Hussein Ali Agrama is assistant professor of anthropology at the University of Chicago.
“Questioning Secularism is an important book. The discussions of the fatwa court alone would warrant praise, but there is much more: the exploration of how the secular state produces its own ambiguities is very engaging; the idea that different fora might employ related sources of legitimacy is handled with considerable deftness; the argument that the fatwa is a different sort of journey than the court proceeding is pursued with great care and insight. The overall result, then, is a work one can get one’s teeth into in the best sense of the word.”
— Lawrence Rosen, Princeton University
“Questioning Secularism is a mind-widening book. It is not simply a contestation or reconstruction of the doctrines of secularism but an enquiry into the ways in which it continually generates questions—about necessary limitations to public expression, about the dangers of religious politics, about the place of the Shari‘a in a liberal state, and so forth. At the center of these questions, says Agrama, is the concern to determine the line between politics and religion. Agrama explores this theme brilliantly in the context of contemporary Egypt by drawing on a rich body of ethnographic and historical data, and presents the reader with valuable insights into the ways sovereignty, public order, and state of exception are implicated (often in contradictory ways) in the question of secularism in that country. The most innovative part of this impressive work is the comparison between the Egyptian family court and the Fatwa Council, both based on understandings of the Shari‘a but each very different in its conditions of existence and its orientation. This book is essential reading for anyone interested in secularism today.”
— Talal Asad, City University of New York
“This is one of the most exciting and original books I have read on the issue of secularism, law, Islam, and the Middle East.

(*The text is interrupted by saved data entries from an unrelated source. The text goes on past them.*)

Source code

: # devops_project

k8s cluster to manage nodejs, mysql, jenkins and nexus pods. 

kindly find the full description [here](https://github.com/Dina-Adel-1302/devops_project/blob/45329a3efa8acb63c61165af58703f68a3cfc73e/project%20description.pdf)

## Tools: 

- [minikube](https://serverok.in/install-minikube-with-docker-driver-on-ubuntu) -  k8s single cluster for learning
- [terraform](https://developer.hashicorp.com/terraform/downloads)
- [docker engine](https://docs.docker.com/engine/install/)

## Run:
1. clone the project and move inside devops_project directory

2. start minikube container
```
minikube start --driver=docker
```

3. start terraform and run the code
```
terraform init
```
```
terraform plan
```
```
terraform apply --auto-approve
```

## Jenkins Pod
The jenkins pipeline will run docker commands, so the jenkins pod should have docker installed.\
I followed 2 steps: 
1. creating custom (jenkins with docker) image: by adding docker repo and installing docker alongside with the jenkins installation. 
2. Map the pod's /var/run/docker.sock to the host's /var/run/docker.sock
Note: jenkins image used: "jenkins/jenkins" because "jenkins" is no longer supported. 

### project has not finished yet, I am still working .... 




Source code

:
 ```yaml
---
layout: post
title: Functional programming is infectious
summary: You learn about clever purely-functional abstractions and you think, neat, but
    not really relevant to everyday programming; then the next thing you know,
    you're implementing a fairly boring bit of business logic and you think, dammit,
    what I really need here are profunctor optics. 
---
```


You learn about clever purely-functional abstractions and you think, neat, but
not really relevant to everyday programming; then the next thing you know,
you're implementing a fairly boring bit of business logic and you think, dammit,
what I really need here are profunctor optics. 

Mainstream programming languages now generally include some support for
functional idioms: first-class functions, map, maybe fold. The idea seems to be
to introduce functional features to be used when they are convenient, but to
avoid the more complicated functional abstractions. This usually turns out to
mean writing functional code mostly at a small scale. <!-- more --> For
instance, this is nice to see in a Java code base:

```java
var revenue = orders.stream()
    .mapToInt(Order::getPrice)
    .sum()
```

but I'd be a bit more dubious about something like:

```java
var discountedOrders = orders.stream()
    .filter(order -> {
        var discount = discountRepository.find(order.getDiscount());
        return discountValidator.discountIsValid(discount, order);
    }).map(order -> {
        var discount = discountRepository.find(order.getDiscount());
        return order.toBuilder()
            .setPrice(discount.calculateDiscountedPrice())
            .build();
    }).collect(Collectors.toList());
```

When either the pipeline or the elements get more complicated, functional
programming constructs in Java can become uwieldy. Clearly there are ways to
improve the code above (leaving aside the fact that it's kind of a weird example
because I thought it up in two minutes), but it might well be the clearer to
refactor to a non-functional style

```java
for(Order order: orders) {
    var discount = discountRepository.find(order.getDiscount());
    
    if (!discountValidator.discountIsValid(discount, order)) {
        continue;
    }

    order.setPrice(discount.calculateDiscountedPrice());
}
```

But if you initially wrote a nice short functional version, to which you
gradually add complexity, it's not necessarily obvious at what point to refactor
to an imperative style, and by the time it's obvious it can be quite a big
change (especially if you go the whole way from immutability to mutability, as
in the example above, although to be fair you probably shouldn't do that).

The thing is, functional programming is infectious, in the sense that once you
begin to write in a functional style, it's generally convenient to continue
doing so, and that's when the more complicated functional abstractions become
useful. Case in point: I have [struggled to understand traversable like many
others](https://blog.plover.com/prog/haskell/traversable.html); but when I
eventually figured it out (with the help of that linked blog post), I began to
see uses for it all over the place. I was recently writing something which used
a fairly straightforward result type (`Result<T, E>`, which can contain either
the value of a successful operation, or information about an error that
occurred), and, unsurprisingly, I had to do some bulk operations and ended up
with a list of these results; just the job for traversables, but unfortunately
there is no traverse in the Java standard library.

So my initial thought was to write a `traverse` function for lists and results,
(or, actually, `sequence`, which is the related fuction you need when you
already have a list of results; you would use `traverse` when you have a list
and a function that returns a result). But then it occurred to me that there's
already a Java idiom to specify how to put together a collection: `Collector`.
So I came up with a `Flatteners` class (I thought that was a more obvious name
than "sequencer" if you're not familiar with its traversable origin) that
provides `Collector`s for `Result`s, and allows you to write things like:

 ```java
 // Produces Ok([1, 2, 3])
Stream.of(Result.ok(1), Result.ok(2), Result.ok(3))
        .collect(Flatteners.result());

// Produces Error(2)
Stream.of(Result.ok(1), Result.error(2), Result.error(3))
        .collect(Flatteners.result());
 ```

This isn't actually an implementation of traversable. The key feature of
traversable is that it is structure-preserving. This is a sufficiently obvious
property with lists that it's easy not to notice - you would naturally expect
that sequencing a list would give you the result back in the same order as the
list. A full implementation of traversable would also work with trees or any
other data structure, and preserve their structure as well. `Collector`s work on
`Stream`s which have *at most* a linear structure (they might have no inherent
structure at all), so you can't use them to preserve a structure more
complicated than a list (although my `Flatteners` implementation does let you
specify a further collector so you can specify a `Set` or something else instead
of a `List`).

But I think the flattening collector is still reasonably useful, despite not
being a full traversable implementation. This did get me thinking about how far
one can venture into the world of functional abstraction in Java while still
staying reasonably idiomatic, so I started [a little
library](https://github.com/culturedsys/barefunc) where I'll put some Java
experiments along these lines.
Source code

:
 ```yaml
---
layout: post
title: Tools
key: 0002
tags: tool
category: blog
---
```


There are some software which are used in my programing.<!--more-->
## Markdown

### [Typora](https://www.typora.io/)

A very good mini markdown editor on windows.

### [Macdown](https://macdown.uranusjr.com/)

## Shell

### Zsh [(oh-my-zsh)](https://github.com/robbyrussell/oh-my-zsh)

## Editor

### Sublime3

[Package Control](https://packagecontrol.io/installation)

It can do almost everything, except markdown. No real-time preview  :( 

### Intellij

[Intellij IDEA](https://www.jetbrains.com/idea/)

Agrama handles some of the toughest questions at the center of the current debate on secularism: What is the relationship between political secularism and sovereign power? What are the affects and sensibilities that underlie the secular state’s claim to religious neutrality? How are the ethical claims of secularism tied to its political and legal restructuring of religion? This is intellectual thinking at its best. No one interested in the much touted confrontation between religion and secularism, between Islam and liberalism, can afford to ignore this book.”
— Saba Mahmood, author of Politics of Piety
Questioning Secularism is one of the most innovative, pathbreaking interventions into contemporary debates on the secular to date. Based on extensive ethnographic research in Egypt, the book provides a theoretically sophisticated and highly original analysis of the conceptual and practical ambivalences and contradictions at the core of Egypt’s legal and religious institutions. The implications of Hussein Ali Agrama’s argument for our understanding of the modern career of religion and secularity are vast, extending well beyond Egypt and the Middle East. Scholars concerned with these twin concepts cannot afford to ignore the challenge Agrama’s work poses to the field.”
— Charles Hirschkind, author of The Ethical Soundscape
“At a time when Egypt is consumed with debates about the role of Islam in the constitution and the role of the courts, Agrama’s book offers unique and fascinating insight into the actual operation of Islamic laws in Egyptian society. . . . Simply fascinating.”
— Marc Lynch, Foreign Policy
“This highly innovative book is a real feast for the mind. A tour de force in the anthropology of Islam, it will be of great value to students of religion and secularism as well as to legal studies beyond Egypt and even beyond the Middle East.”